THE INPUT Block Start

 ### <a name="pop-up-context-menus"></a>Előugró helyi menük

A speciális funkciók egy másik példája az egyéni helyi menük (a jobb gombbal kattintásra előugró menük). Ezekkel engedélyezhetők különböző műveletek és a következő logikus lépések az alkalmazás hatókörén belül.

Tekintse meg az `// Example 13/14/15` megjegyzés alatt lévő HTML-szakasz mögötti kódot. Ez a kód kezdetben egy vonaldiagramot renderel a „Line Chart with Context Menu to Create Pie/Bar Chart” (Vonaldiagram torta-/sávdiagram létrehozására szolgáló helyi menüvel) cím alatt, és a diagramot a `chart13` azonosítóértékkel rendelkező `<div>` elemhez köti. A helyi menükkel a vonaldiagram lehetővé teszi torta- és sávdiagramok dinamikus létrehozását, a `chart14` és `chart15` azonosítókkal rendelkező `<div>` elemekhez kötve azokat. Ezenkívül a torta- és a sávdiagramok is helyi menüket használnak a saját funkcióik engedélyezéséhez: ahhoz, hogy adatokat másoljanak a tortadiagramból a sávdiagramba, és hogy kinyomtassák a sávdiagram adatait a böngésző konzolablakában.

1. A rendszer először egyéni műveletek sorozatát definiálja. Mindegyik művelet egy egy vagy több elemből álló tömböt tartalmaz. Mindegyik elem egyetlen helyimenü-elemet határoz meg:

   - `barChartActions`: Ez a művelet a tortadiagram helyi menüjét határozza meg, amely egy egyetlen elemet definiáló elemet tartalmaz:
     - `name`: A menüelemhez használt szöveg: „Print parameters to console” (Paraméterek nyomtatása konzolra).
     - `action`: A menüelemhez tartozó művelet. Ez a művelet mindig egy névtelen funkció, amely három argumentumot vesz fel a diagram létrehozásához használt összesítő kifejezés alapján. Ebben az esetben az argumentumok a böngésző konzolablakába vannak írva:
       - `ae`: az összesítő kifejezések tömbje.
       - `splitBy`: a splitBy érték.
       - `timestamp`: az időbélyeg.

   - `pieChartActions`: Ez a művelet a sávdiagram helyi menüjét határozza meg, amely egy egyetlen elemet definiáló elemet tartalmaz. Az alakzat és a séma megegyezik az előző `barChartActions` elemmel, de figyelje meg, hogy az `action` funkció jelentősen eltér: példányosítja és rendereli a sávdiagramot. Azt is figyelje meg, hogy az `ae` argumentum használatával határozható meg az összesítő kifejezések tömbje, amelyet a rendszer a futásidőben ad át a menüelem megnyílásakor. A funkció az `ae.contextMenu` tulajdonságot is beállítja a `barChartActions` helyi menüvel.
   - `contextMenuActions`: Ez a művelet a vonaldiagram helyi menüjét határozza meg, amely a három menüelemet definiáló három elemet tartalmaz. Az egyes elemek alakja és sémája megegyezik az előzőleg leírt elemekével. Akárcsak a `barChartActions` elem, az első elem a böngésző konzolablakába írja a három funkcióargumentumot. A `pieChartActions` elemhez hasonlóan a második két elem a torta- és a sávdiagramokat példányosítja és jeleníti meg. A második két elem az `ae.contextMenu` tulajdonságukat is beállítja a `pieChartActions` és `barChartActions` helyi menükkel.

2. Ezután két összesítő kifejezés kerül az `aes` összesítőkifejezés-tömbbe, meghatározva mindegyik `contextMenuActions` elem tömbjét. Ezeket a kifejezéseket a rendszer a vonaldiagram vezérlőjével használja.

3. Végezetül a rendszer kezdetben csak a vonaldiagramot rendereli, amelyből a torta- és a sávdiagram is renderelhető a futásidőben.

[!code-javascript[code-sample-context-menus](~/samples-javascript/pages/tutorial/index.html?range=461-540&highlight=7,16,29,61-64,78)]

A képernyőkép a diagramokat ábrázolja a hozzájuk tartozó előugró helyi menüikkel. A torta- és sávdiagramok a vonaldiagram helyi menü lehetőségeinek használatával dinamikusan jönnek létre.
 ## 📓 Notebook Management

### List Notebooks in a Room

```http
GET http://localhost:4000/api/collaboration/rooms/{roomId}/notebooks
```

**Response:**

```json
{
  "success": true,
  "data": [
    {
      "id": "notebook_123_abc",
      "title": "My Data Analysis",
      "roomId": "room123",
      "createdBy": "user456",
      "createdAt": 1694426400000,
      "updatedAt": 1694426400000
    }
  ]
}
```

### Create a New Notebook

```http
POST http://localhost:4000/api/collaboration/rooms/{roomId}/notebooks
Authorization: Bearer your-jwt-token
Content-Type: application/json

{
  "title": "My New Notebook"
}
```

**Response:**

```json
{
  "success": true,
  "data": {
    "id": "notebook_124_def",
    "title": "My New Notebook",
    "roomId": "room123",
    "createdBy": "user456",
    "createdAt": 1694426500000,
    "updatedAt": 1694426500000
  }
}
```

THE INPUT Block End

• _EXERCISE_
From the data above, show each line that contains "megegyezik".

• _SOLVED PROBLEM_
   - `pieChartActions`: Ez a művelet a sávdiagram helyi menüjét határozza meg, amely egy egyetlen elemet definiáló elemet tartalmaz. Az alakzat és a séma megegyezik az előző `barChartActions` elemmel, de figyelje meg, hogy az `action` funkció jelentősen eltér: példányosítja és rendereli a sávdiagramot. Azt is figyelje meg, hogy az `ae` argumentum használatával határozható meg az összesítő kifejezések tömbje, amelyet a rendszer a futásidőben ad át a menüelem megnyílásakor. A funkció az `ae.contextMenu` tulajdonságot is beállítja a `barChartActions` helyi menüvel.
   - `contextMenuActions`: Ez a művelet a vonaldiagram helyi menüjét határozza meg, amely a három menüelemet definiáló három elemet tartalmaz. Az egyes elemek alakja és sémája megegyezik az előzőleg leírt elemekével. Akárcsak a `barChartActions` elem, az első elem a böngésző konzolablakába írja a három funkcióargumentumot. A `pieChartActions` elemhez hasonlóan a második két elem a torta- és a sávdiagramokat példányosítja és jeleníti meg. A második két elem az `ae.contextMenu` tulajdonságukat is beállítja a `pieChartActions` és `barChartActions` helyi menükkel.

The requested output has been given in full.